=== DATA TO USE ===

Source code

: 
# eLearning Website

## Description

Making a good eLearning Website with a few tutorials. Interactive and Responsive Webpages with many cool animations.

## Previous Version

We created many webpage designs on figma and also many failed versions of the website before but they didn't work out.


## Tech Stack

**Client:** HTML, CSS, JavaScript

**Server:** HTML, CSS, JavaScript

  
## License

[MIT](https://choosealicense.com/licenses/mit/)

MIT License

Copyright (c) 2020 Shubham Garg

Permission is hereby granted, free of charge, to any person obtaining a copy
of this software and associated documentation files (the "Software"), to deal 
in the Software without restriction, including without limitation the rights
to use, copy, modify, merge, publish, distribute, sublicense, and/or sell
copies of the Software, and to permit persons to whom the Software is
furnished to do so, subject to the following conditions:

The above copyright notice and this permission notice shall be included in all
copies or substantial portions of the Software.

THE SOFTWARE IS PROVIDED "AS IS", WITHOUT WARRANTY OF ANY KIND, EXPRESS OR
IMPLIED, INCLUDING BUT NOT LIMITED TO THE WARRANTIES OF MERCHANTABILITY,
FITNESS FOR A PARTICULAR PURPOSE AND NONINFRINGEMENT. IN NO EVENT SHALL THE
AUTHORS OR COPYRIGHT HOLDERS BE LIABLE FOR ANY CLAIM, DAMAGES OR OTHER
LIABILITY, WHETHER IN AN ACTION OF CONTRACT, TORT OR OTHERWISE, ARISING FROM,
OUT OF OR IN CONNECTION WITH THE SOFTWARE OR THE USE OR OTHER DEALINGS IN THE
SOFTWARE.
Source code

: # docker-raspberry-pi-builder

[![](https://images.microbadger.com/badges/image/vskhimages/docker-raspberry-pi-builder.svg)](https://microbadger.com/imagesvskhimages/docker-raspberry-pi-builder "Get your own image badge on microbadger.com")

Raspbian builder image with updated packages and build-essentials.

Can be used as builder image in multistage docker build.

===

WHAT YOU ARE ASKED TO DO: Please work out how many lines in the data include "docker"; write that number only.

THE ANSWER: 3